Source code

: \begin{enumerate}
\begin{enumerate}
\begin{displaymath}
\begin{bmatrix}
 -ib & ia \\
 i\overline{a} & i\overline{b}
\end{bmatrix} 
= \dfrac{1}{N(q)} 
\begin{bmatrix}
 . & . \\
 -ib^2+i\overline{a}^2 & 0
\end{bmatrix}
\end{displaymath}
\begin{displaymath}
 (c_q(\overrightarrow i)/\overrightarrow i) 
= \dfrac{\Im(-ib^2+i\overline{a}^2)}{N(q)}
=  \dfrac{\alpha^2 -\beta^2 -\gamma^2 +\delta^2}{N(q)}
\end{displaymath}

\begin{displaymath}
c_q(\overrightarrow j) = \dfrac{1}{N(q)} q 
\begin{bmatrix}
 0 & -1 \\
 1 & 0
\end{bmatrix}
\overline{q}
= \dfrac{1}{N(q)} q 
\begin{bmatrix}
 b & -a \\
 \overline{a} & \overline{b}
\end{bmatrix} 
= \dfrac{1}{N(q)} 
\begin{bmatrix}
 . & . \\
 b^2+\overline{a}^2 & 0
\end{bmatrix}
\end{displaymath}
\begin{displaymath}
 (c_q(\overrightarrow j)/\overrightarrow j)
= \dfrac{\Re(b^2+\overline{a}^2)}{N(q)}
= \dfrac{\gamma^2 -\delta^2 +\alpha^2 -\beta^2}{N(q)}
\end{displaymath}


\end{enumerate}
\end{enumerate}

::::::

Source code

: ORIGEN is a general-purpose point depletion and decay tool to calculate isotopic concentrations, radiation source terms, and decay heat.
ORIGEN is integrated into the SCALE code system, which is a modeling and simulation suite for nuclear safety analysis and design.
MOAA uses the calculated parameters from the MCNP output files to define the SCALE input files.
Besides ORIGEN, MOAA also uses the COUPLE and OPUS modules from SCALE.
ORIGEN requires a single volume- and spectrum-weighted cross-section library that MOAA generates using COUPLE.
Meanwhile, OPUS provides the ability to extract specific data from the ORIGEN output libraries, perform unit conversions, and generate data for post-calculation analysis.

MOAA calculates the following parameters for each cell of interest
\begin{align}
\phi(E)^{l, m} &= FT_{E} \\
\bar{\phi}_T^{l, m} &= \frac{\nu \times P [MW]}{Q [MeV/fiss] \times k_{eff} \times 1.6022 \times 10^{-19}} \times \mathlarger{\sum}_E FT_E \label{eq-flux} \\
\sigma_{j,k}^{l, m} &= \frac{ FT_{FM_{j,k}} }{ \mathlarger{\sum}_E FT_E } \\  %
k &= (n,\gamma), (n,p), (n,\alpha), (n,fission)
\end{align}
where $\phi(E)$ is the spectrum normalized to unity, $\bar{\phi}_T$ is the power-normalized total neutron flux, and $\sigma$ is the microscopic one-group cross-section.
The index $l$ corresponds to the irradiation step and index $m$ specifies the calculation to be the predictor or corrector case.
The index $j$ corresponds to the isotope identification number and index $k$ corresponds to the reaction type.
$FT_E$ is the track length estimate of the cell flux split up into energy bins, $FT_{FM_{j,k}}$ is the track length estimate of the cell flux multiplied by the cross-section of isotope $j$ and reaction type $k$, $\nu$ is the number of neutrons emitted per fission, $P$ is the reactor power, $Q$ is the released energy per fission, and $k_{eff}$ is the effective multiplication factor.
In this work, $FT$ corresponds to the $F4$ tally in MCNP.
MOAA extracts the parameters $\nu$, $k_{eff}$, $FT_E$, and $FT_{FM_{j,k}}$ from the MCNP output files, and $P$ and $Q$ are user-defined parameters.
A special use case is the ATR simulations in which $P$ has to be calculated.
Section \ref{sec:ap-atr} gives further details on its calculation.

::::::

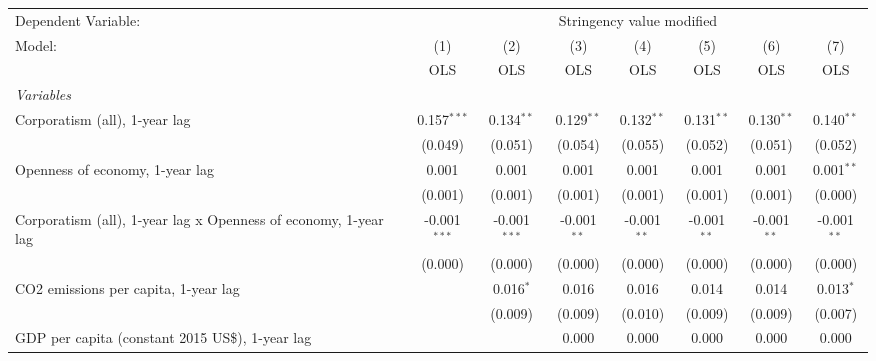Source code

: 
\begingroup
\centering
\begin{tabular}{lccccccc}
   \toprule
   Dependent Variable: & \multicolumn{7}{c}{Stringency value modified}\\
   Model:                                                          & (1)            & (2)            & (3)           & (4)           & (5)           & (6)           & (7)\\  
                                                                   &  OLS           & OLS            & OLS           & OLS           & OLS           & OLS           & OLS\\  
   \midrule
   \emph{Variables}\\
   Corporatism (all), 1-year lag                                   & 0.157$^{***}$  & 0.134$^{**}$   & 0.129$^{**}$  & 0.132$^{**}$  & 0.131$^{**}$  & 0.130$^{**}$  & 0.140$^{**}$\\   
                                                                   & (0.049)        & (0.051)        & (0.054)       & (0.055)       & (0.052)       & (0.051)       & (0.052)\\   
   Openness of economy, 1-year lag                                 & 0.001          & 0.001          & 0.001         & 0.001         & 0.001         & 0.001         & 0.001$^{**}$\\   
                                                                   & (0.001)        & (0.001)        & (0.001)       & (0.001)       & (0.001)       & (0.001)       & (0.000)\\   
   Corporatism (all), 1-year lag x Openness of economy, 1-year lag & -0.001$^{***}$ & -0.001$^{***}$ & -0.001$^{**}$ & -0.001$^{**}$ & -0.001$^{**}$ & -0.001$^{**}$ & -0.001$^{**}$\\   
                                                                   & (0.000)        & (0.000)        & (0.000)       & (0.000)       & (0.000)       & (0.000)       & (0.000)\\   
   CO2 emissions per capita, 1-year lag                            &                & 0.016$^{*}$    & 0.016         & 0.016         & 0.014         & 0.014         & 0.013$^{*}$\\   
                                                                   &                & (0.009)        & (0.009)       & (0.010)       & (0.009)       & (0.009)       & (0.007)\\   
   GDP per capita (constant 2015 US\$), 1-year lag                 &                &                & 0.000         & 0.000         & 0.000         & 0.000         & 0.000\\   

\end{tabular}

::::::

• **What you have to do**: Write the number of data lines with "which", nothing else.

• **Exercise result**: 2